O ceticismo metódico, nas relações políticas de uma Sociedade, não pode ser pessoal, pois seria irrelevante, surtiria efeitos limitados; mais um desabafo particular do que um gesto cívico. Devem ser construídos meios institucionais por meio dos quais a cidadania articulada possa atuar.

Falta-nos uma instituição que supervisione, com efeitos políticos, os políticos eleitos. Não há previsão de providências quanto às decepções pós-eleitorais. E não falo do político ladrão, que esse, havendo provas (e muitas vezes sem elas) é levado às barras dos tribunais.

Nosso desgosto está no desinteresse, na incompetência, na inoperância, na traição das promessas que os marqueteiros redigem e que os candidatos leem sem compromisso. Estamos enfastiados. Isso nos desinteressa pela República. Mas sabemos que não podemos abandoná-la.

Na Idade Média houve o mandato imperativo: a atuação do político era vinculada à vontade estrita dos seus representados. O eleito ficava sem margem de interpretação do melhor interesse público. Tal formulação restou impraticável, e menos ainda o seria numa democracia de massas.

A ideia prevalecente, e em verdade correta, é a de que o mandatário político representa toda a Nação. Ele não é o delegado de interesses específicos, mas o representante fiduciário da coletividade que, ao seu honesto alvitre, interpreta fatos e conveniências e cumpre a vontade geral.

Mas se o mandatário trai suas obrigações cívicas, que fazer? Bem, há um instituto usado em alguns países que se chama recall. Trata-se de uma forma de revogação de mandato aplicável quando o descontentamento dos eleitores para com um determinado político é significativamente amplo.

Usa-se uma petição (notice of intente to recall petition) com objetivo de retirada de poder, assinada por um número mínimo previsto de eleitores e dirigida diretamente à autoridade pública que sofreu perda de confiança, requerendo-se a sua substituição ou demissão do cargo.

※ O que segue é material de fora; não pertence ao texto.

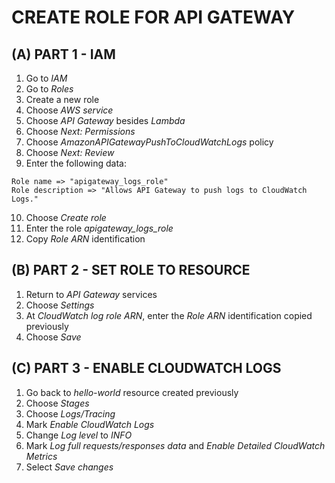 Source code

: # CREATE ROLE FOR API GATEWAY

## (A) PART 1 - IAM

1. Go to *IAM*
2. Go to *Roles*
3. Create a new role
4. Choose *AWS service*
5. Choose *API Gateway* besides *Lambda*
6. Choose *Next: Permissions*
7. Choose *AmazonAPIGatewayPushToCloudWatchLogs* policy
8. Choose *Next: Review*
9. Enter the following data:
```
Role name => "apigateway_logs_role"
Role description => "Allows API Gateway to push logs to CloudWatch Logs."
```

10. Choose *Create role*
11. Enter the role *apigateway_logs_role*
12. Copy *Role ARN* identification

## (B) PART 2 - SET ROLE TO RESOURCE

1. Return to *API Gateway* services
2. Choose *Settings*
3. At *CloudWatch log role ARN*, enter the *Role ARN* identification copied previously
4. Choose *Save*

## (C) PART 3 - ENABLE CLOUDWATCH LOGS

1. Go back to *hello-world* resource created previously
2. Choose *Stages*
3. Choose *Logs/Tracing*
4. Mark *Enable CloudWatch Logs*
5. Change *Log level* to *INFO*
6. Mark *Log full requests/responses data* and *Enable Detailed CloudWatch Metrics*
7. Select *Save changes*
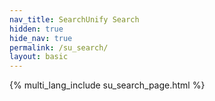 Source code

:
 ```yaml
---
nav_title: SearchUnify Search
hidden: true
hide_nav: true
permalink: /su_search/
layout: basic
---
```



{% multi_lang_include su_search_page.html %}
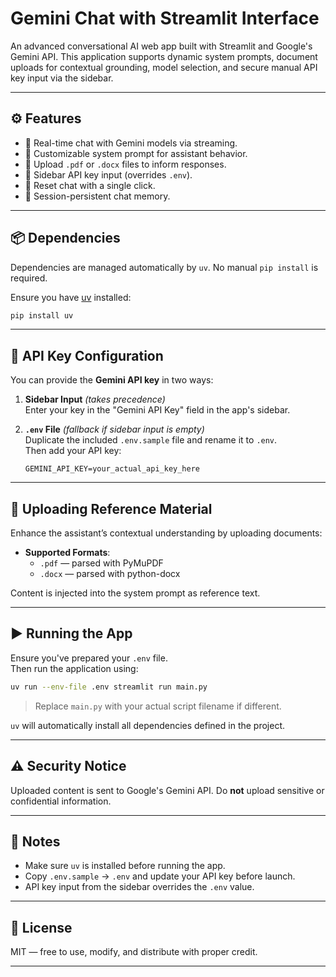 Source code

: # Gemini Chat with Streamlit Interface

An advanced conversational AI web app built with Streamlit and Google's Gemini API. This application supports dynamic system prompts, document uploads for contextual grounding, model selection, and secure manual API key input via the sidebar.

---

## ⚙️ Features

- 💬 Real-time chat with Gemini models via streaming.
- 🧠 Customizable system prompt for assistant behavior.
- 📄 Upload `.pdf` or `.docx` files to inform responses.
- 🔐 Sidebar API key input (overrides `.env`).
- 🔁 Reset chat with a single click.
- 🧠 Session-persistent chat memory.

---

## 📦 Dependencies

Dependencies are managed automatically by `uv`. No manual `pip install` is required.

Ensure you have [uv](https://github.com/astral-sh/uv) installed:

```bash
pip install uv
```

---

## 🔐 API Key Configuration

You can provide the **Gemini API key** in two ways:

1. **Sidebar Input** *(takes precedence)*  
   Enter your key in the "Gemini API Key" field in the app's sidebar.

2. **`.env` File** *(fallback if sidebar input is empty)*  
   Duplicate the included `.env.sample` file and rename it to `.env`.  
   Then add your API key:

   ```env
   GEMINI_API_KEY=your_actual_api_key_here
   ```

---

## 📁 Uploading Reference Material

Enhance the assistant’s contextual understanding by uploading documents:

- **Supported Formats**:
  - `.pdf` — parsed with PyMuPDF
  - `.docx` — parsed with python-docx

Content is injected into the system prompt as reference text.

---

## ▶️ Running the App

Ensure you've prepared your `.env` file.  
Then run the application using:

```bash
uv run --env-file .env streamlit run main.py
```

> Replace `main.py` with your actual script filename if different.

`uv` will automatically install all dependencies defined in the project.

---

## ⚠️ Security Notice

Uploaded content is sent to Google's Gemini API. Do **not** upload sensitive or confidential information.

---

## 📝 Notes

- Make sure `uv` is installed before running the app.
- Copy `.env.sample` → `.env` and update your API key before launch.
- API key input from the sidebar overrides the `.env` value.

---

## 📜 License

MIT — free to use, modify, and distribute with proper credit.

--- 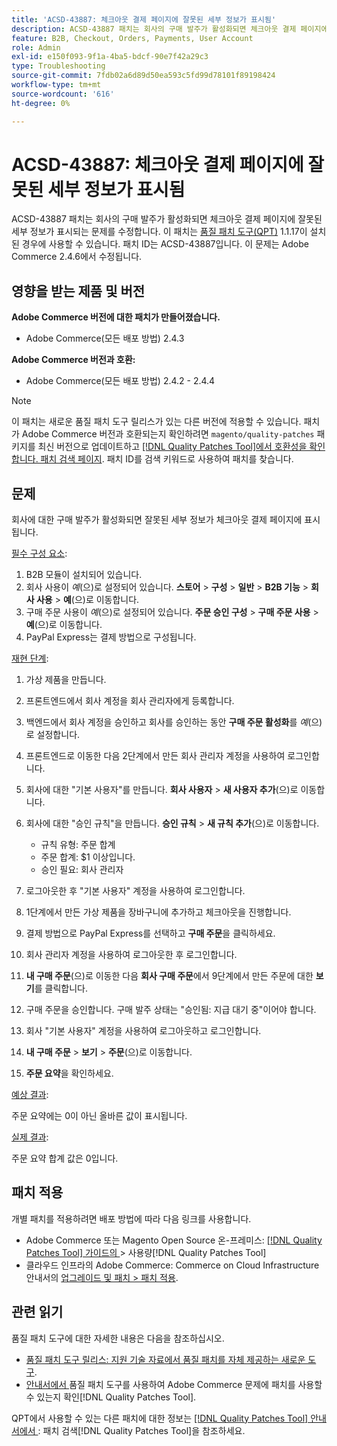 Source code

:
 ```yaml
---
title: 'ACSD-43887: 체크아웃 결제 페이지에 잘못된 세부 정보가 표시됨'
description: ACSD-43887 패치는 회사의 구매 발주가 활성화되면 체크아웃 결제 페이지에 잘못된 세부 정보가 표시되는 문제를 수정합니다. 이 패치는 [Quality Patches Tool (QPT)](https://experienceleague.adobe.com/ko/docs/commerce-operations/tools/quality-patches-tool/quality-patches-tool-to-self-serve-quality-patches) 1.1.17이 설치된 경우 사용할 수 있습니다. 패치 ID는 ACSD-43887입니다. 이 문제는 Adobe Commerce 2.4.6에서 수정됩니다.
feature: B2B, Checkout, Orders, Payments, User Account
role: Admin
exl-id: e150f093-9f1a-4ba5-bdcf-90e7f42a29c3
type: Troubleshooting
source-git-commit: 7fdb02a6d89d50ea593c5fd99d78101f89198424
workflow-type: tm+mt
source-wordcount: '616'
ht-degree: 0%

---
```


# ACSD-43887: 체크아웃 결제 페이지에 잘못된 세부 정보가 표시됨

ACSD-43887 패치는 회사의 구매 발주가 활성화되면 체크아웃 결제 페이지에 잘못된 세부 정보가 표시되는 문제를 수정합니다. 이 패치는 [품질 패치 도구(QPT)](https://experienceleague.adobe.com/ko/docs/commerce-operations/tools/quality-patches-tool/quality-patches-tool-to-self-serve-quality-patches) 1.1.17이 설치된 경우에 사용할 수 있습니다. 패치 ID는 ACSD-43887입니다. 이 문제는 Adobe Commerce 2.4.6에서 수정됩니다.

## 영향을 받는 제품 및 버전

**Adobe Commerce 버전에 대한 패치가 만들어졌습니다.**

* Adobe Commerce(모든 배포 방법) 2.4.3

**Adobe Commerce 버전과 호환:**

* Adobe Commerce(모든 배포 방법) 2.4.2 - 2.4.4

>[!NOTE]
>
>이 패치는 새로운 품질 패치 도구 릴리스가 있는 다른 버전에 적용할 수 있습니다. 패치가 Adobe Commerce 버전과 호환되는지 확인하려면 `magento/quality-patches` 패키지를 최신 버전으로 업데이트하고 [[!DNL Quality Patches Tool]에서 호환성을 확인합니다. 패치 검색 페이지](https://experienceleague.adobe.com/ko/docs/commerce-operations/tools/quality-patches-tool/quality-patches-tool-to-self-serve-quality-patches). 패치 ID를 검색 키워드로 사용하여 패치를 찾습니다.

## 문제

회사에 대한 구매 발주가 활성화되면 잘못된 세부 정보가 체크아웃 결제 페이지에 표시됩니다.

<u>필수 구성 요소</u>:

1. B2B 모듈이 설치되어 있습니다.
1. 회사 사용이 _예_(으)로 설정되어 있습니다. **스토어** > **구성** > **일반** > **B2B 기능** > **회사 사용** > **예**(으)로 이동합니다.
1. 구매 주문 사용이 _예_(으)로 설정되어 있습니다. **주문 승인 구성** > **구매 주문 사용** > **예**(으)로 이동합니다.
1. PayPal Express는 결제 방법으로 구성됩니다.

<u>재현 단계</u>:

1. 가상 제품을 만듭니다.
1. 프론트엔드에서 회사 계정을 회사 관리자에게 등록합니다.
1. 백엔드에서 회사 계정을 승인하고 회사를 승인하는 동안 **구매 주문 활성화**&#x200B;를 _예_(으)로 설정합니다.
1. 프론트엔드로 이동한 다음 2단계에서 만든 회사 관리자 계정을 사용하여 로그인합니다.
1. 회사에 대한 &quot;기본 사용자&quot;를 만듭니다. **회사 사용자** > **새 사용자 추가**(으)로 이동합니다.
1. 회사에 대한 &quot;승인 규칙&quot;을 만듭니다. **승인 규칙** > **새 규칙 추가**(으)로 이동합니다.

   * 규칙 유형: 주문 합계
   * 주문 합계: $1 이상입니다.
   * 승인 필요: 회사 관리자

1. 로그아웃한 후 &quot;기본 사용자&quot; 계정을 사용하여 로그인합니다.
1. 1단계에서 만든 가상 제품을 장바구니에 추가하고 체크아웃을 진행합니다.
1. 결제 방법으로 PayPal Express를 선택하고 **구매 주문**&#x200B;을 클릭하세요.
1. 회사 관리자 계정을 사용하여 로그아웃한 후 로그인합니다.
1. **내 구매 주문**(으)로 이동한 다음 **회사 구매 주문**&#x200B;에서 9단계에서 만든 주문에 대한 **보기**&#x200B;를 클릭합니다.
1. 구매 주문을 승인합니다. 구매 발주 상태는 &quot;승인됨: 지급 대기 중&quot;이어야 합니다.
1. 회사 &quot;기본 사용자&quot; 계정을 사용하여 로그아웃하고 로그인합니다.
1. **내 구매 주문** > **보기** > **주문**(으)로 이동합니다.
1. **주문 요약**&#x200B;을 확인하세요.

<u>예상 결과</u>:

주문 요약에는 0이 아닌 올바른 값이 표시됩니다.

<u>실제 결과</u>:

주문 요약 합계 값은 0입니다.

## 패치 적용

개별 패치를 적용하려면 배포 방법에 따라 다음 링크를 사용합니다.

* Adobe Commerce 또는 Magento Open Source 온-프레미스: [[!DNL Quality Patches Tool]  가이드의 ](/help/tools/quality-patches-tool/usage.md)> 사용량[!DNL Quality Patches Tool]
* 클라우드 인프라의 Adobe Commerce: Commerce on Cloud Infrastructure 안내서의 [업그레이드 및 패치 > 패치 적용](https://experienceleague.adobe.com/docs/commerce-cloud-service/user-guide/develop/upgrade/apply-patches.html?lang=ko).

## 관련 읽기

품질 패치 도구에 대한 자세한 내용은 다음을 참조하십시오.

* [품질 패치 도구 릴리스: 지원 기술 자료에서 품질 패치를 자체 제공하는 새로운 도구](https://experienceleague.adobe.com/ko/docs/commerce-operations/tools/quality-patches-tool/quality-patches-tool-to-self-serve-quality-patches).
* [ 안내서에서 ](/help/tools/quality-patches-tool/patches-available-in-qpt/check-patch-for-magento-issue-with-magento-quality-patches.md)품질 패치 도구를 사용하여 Adobe Commerce 문제에 패치를 사용할 수 있는지 확인[!DNL Quality Patches Tool].

QPT에서 사용할 수 있는 다른 패치에 대한 정보는 [[!DNL Quality Patches Tool] 안내서에서 ](https://experienceleague.adobe.com/tools/commerce-quality-patches/index.html?lang=ko): 패치 검색[!DNL Quality Patches Tool]을 참조하세요.
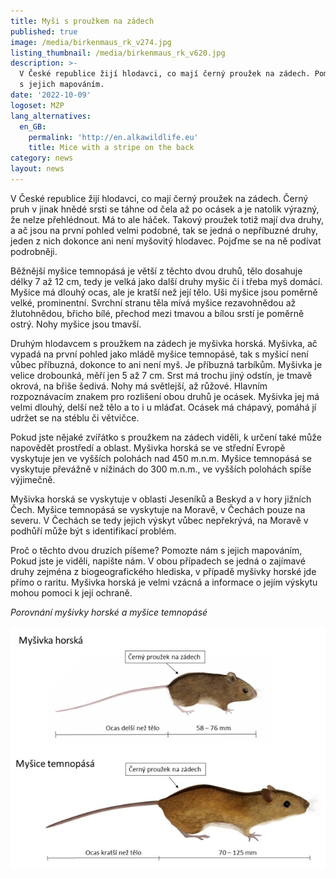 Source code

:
 ```yaml
---
title: Myši s proužkem na zádech
published: true
image: /media/birkenmaus_rk_v274.jpg
listing_thumbnail: /media/birkenmaus_rk_v620.jpg
description: >-
  V České republice žijí hlodavci, co mají černý proužek na zádech. Pomozte nám
  s jejich mapováním.
date: '2022-10-09'
logoset: MZP
lang_alternatives:
  en_GB:
    permalink: 'http://en.alkawildlife.eu'
    title: Mice with a stripe on the back
category: news
layout: news
---
```

V České republice žijí hlodavci, co mají černý proužek na zádech. Černý pruh v jinak hnědé srsti se táhne od čela až po ocásek a je natolik výrazný, že nelze přehlédnout. Má to ale háček. Takový proužek totiž mají dva druhy, a ač jsou na první pohled velmi podobné, tak se jedná o nepříbuzné druhy, jeden z nich dokonce ani není myšovitý hlodavec. Pojďme se na ně podívat podrobněji. 

Běžnější myšice temnopásá je větší z těchto dvou druhů, tělo dosahuje délky 7 až 12 cm, tedy je velká jako další druhy myšic či i třeba myš domácí.  Myšice má dlouhý ocas, ale je kratší než její tělo. Uši myšice jsou poměrně velké, prominentní. Svrchní stranu těla mívá myšice rezavohnědou až žlutohnědou, břicho bílé, přechod mezi tmavou a bílou srstí je poměrně ostrý. Nohy myšice jsou tmavší.

Druhým hlodavcem s proužkem na zádech je myšivka horská. Myšivka, ač vypadá na první pohled jako mládě myšice temnopásé, tak s myšicí není vůbec příbuzná, dokonce to ani není myš. Je příbuzná tarbíkům. Myšivka je velice drobounká, měří jen 5 až 7 cm. Srst má trochu jiný odstín, je tmavě okrová, na břiše šedivá. Nohy má světlejší, až růžové. Hlavním rozpoznávacím znakem pro rozlišení obou druhů je ocásek. Myšivka jej má velmi dlouhý, delší než tělo a to i u mláďat. Ocásek má chápavý, pomáhá jí udržet se na stéblu či větvičce. 

Pokud jste nějaké zvířátko s proužkem na zádech viděli, k určení také může napovědět prostředí a oblast. Myšivka horská se ve střední Evropě vyskytuje jen ve vyšších polohách nad 450 m.n.m. Myšice temnopásá se vyskytuje převážně v nížinách do 300 m.n.m., ve vyšších polohách spíše výjimečně. 

Myšivka horská se vyskytuje v oblasti Jeseníků a Beskyd a v hory jižních Čech. Myšice temnopásá se vyskytuje na Moravě, v Čechách pouze na severu. V Čechách se tedy jejich výskyt vůbec nepřekrývá, na Moravě v podhůří může být s identifikací problém.

Proč o těchto dvou druzích píšeme? Pomozte nám s jejich mapováním, Pokud jste je viděli, napište nám. V obou případech se jedná o zajímavé druhy zejména z biogeografického hlediska, v případě myšivky horské jde přímo o raritu. Myšivka horská je velmi vzácná a informace o jejím výskytu mohou pomoci k její ochraně.  

_Porovnání myšivky horské a myšice temnopásé_

![](/media/porovnani_mysivka_mysice_620.jpg)
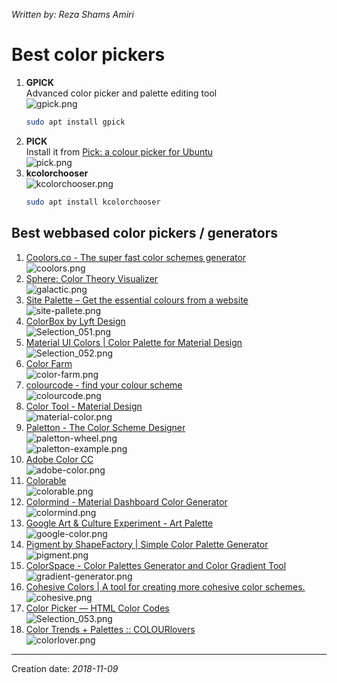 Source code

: _Written by: Reza Shams Amiri_
# Best color pickers

1. **GPICK**  
   Advanced color picker and palette editing tool  
   ![gpick.png](/img/unix-good-apps/gpick.png)
   ``` sh
   sudo apt install gpick
   ```
1. **PICK**  
   Install it from [Pick: a colour picker for Ubuntu][PACPFU]  
   ![pick.png](/img/unix-good-apps/pick.png)
1. **kcolorchooser**  
    ![kcolorchooser.png](/img/unix-good-apps/kcolorchooser.png)
    ``` sh
    sudo apt install kcolorchooser
    ```
    
## Best webbased color pickers / generators
1. [Coolors.co - The super fast color schemes generator][CCTSFCSG]  
    ![coolors.png](/img/unix-good-apps/coolors.png)
1. [Sphere: Color Theory Visualizer][SCTV]  
    ![galactic.png](/img/unix-good-apps/galactic.png)
1. [Site Palette – Get the essential colours from a website][SPGTECFAW]  
    ![site-pallete.png](/img/unix-good-apps/site-pallete.png)
1. [ColorBox by Lyft Design][CBLD]  
    ![Selection_051.png](/img/unix-good-apps/Selection_051.png)
1. [Material UI Colors | Color Palette for Material Design][MUCCPFMD]  
    ![Selection_052.png](/img/unix-good-apps/Selection_052.png)
1. [Color Farm][CF]  
    ![color-farm.png](/img/unix-good-apps/color-farm.png)
1. [colourcode - find your colour scheme][CFYCS]  
    ![colourcode.png](/img/unix-good-apps/colourcode.png)
1. [Color Tool - Material Design][CTMD]  
    ![material-color.png](/img/unix-good-apps/material-color.png)
1. [Paletton - The Color Scheme Designer][PTCSD]  
    ![paletton-wheel.png](/img/unix-good-apps/paletton-wheel.png)  
    ![paletton-example.png](/img/unix-good-apps/paletton-example.png)
1. [Adobe Color CC][ACC]  
    ![adobe-color.png](/img/unix-good-apps/adobe-color.png)
1. [Colorable][C]  
    ![colorable.png](/img/unix-good-apps/colorable.png)
1. [Colormind - Material Dashboard Color Generator][CMDCG]  
    ![colormind.png](/img/unix-good-apps/colormind.png)
1. [Google Art & Culture Experiment - Art Palette][GACEAP]  
    ![google-color.png](/img/unix-good-apps/google-color.png)
1. [Pigment by ShapeFactory | Simple Color Palette Generator][PBSSCPG]  
    ![pigment.png](/img/unix-good-apps/pigment.png)
1. [ColorSpace - Color Palettes Generator and Color Gradient Tool][CCPGACGT]  
    ![gradient-generator.png](/img/unix-good-apps/gradient-generator.png)
1. [Cohesive Colors | A tool for creating more cohesive color schemes.][CCATFCMCCS]  
    ![cohesive.png](/img/unix-good-apps/cohesive.png)
1. [Color Picker — HTML Color Codes][CPHCC]  
    ![Selection_053.png](/img/unix-good-apps/Selection_053.png)
2. [Color Trends + Palettes :: COLOURlovers][CTPC]  
    ![colorlover.png](/img/unix-good-apps/colorlover.png)


* * *
Creation date: _2018-11-09_

[PACPFU]: https://www.kryogenix.org/code/pick/
[CCTSFCSG]: https://coolors.co/
[SCTV]: https://galactic.ink/sphere/#
[SPGTECFAW]: http://palette.site/?ref=maqtoob
[CBLD]: https://www.colorbox.io/
[MUCCPFMD]: http://materialuicolors.co/
[CF]: http://color.farm/
[CFYCS]: https://colourco.de/
[CTMD]: https://material.io/tools/color/#!/?view.left=0&view.right=0
[PTCSD]: http://paletton.com
[ACC]: https://color.adobe.com
[C]: https://colorable.jxnblk.com
[CMDCG]: http://colormind.io/template/material-dashboard/
[GACEAP]: https://artsexperiments.withgoogle.com/artpalette/colors/805433-4f6676-76b0c3-a0c0e0-d9d9f1
[PBSSCPG]: https://pigment.shapefactory.co/
[CCPGACGT]: https://mycolor.space/?hex=%230E1610&sub=1
[CCATFCMCCS]: https://javier.xyz/cohesive-colors/
[CPHCC]: https://htmlcolorcodes.com/color-picker/
[CTPC]: https://www.colourlovers.com/ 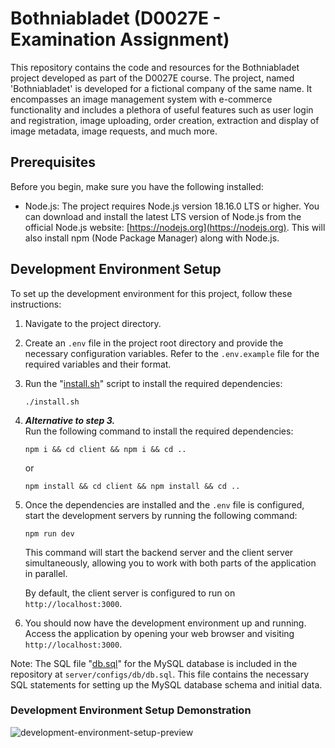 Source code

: # Bothniabladet (D0027E - Examination Assignment)

This repository contains the code and resources for the Bothniabladet project 
developed as part of the D0027E course. The project, named 'Bothniabladet' is 
developed for a fictional company of the same name. It encompasses an image 
management system with e-commerce functionality and includes a plethora of 
useful features such as user login and registration, image uploading, order 
creation, extraction and display of image metadata, image requests, and much 
more.

## Prerequisites

Before you begin, make sure you have the following installed:

- Node.js: The project requires Node.js version 18.16.0 LTS or higher. You can 
download and install the latest LTS version of Node.js from the official 
Node.js website: [https://nodejs.org](https://nodejs.org). This will also 
install npm (Node Package Manager) along with Node.js.

## Development Environment Setup

To set up the development environment for this project, follow these 
instructions:

1. Navigate to the project directory.

2. Create an `.env` file in the project root directory and provide the 
necessary configuration variables. Refer to the `.env.example` file for the 
required variables and their format.

3. Run the "[install.sh](install.sh)" script to install the required dependencies:
    ```shell
    ./install.sh
    ```

4. ***Alternative to step 3.***  
Run the following command to install the required dependencies:

    ```shell
    npm i && cd client && npm i && cd ..
    ```

    or

    ```shell
    npm install && cd client && npm install && cd ..
    ```


5. Once the dependencies are installed and the `.env` file is configured, start 
the development servers by running the following command:

    ```shell
    npm run dev
    ```

   This command will start the backend server and the client server 
   simultaneously, allowing you to work with both parts of the application in 
   parallel.

   By default, the client server is configured to run on `http://localhost:3000`.

6. You should now have the development environment up and running. Access the 
application by opening your web browser and visiting `http://localhost:3000`.

Note: The SQL file "[db.sql](server/configs/db.sql)" for the MySQL database is 
included in the repository at `server/configs/db/db.sql`. This file contains the 
necessary SQL statements for setting up the MySQL database schema and initial 
data. 

### Development Environment Setup Demonstration
![development-environment-setup-preview](assets/d0027e-development_environment_setup.gif)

Se a autoridade requerida se nega a atender o solicitado, seja por omissão de resposta, seja por responder negativamente, é realizada votação conforme previsto em lei, submetendo-se aos eleitores que caibam votar a cédula com as opções de confirmar, ou não, a remoção intentada.

Com algumas variações, muitos lugares empregam o instituto. Mais em municípios, mas não só. Nós, ocasionalmente temos ímpetos de reforma política, mas, suspeito, quem alcançou o poder pelas regras vigentes não as mudará, e menos ainda inventará de se “expor” à inspeção popular.

 Mas – confiança – uma revisão honesta de nossas leis eleitorais bem que poderia contemplar o instituto do recall. Talvez com um caminho legal para exercer reclamação de político os cidadãos não desistamos da política como lugar e meio de organização da vida em comum.